» **BRIEF**
Look through the entries below and say how many lines contain the string "candidates". Give the number only.

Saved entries

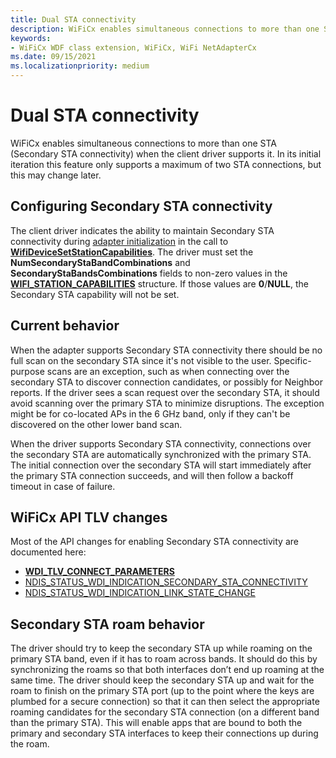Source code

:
 ```yaml
---
title: Dual STA connectivity
description: WiFiCx enables simultaneous connections to more than one STA when the client driver supports it.
keywords:
- WiFiCx WDF class extension, WiFiCx, WiFi NetAdapterCx
ms.date: 09/15/2021
ms.localizationpriority: medium
---
```


# Dual STA connectivity

WiFiCx enables simultaneous connections to more than one STA (Secondary STA connectivity) when the client driver supports it. In its initial iteration this feature only supports a maximum of two STA connections, but this may change later.

## Configuring Secondary STA connectivity

The client driver indicates the ability to maintain Secondary STA connectivity during [adapter initialization](writing-a-wificx-client-driver.md) in the call to [**WifiDeviceSetStationCapabilities**](/windows-hardware/drivers/ddi/wificx/nf-wificx-wifidevicesetstationcapabilities). The driver must set the **NumSecondaryStaBandCombinations** and **SecondaryStaBandsCombinations** fields to non-zero values in the [**WIFI_STATION_CAPABILITIES**](/windows-hardware/drivers/ddi/wificx/ns-wificx-wifi_station_capabilities) structure. If those values are **0**/**NULL**, the Secondary STA capability will not be set.

## Current behavior

When the adapter supports Secondary STA connectivity there should be no full scan on the secondary STA since it's not visible to the user. Specific-purpose scans are an exception, such as when connecting over the secondary STA to discover connection candidates, or possibly for Neighbor reports. If the driver sees a scan request over the secondary STA, it should avoid scanning over the primary STA to minimize disruptions. The exception might be for co-located APs in the 6 GHz band, only if they can't be discovered on the other lower band scan.

When the driver supports Secondary STA connectivity, connections over the secondary STA are automatically synchronized with the primary STA. The initial connection over the secondary STA will start immediately after the primary STA connection succeeds, and will then follow a backoff timeout in case of failure.

## WiFiCx API TLV changes

Most of the API changes for enabling Secondary STA connectivity are documented here:

* [**WDI_TLV_CONNECT_PARAMETERS**](wdi-tlv-connect-parameters.md)
* [NDIS_STATUS_WDI_INDICATION_SECONDARY_STA_CONNECTIVITY](ndis-status-wdi-indication-secondary-sta-connectivity.md)
* [NDIS_STATUS_WDI_INDICATION_LINK_STATE_CHANGE](ndis-status-wdi-indication-link-state-change.md)

##	Secondary STA roam behavior

The driver should try to keep the secondary STA up while roaming on the primary STA band, even if it has to roam across bands. It should do this by synchronizing the roams so that both interfaces don’t end up roaming at the same time. The driver should keep the secondary STA up and wait for the roam to finish on the primary STA port (up to the point where the keys are plumbed for a secure connection) so that it can then select the appropriate roaming candidates for the secondary STA connection (on a different band than the primary STA). This will enable apps that are bound to both the primary and secondary STA interfaces to keep their connections up during the roam.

» **THE COMPLETED TASK**
2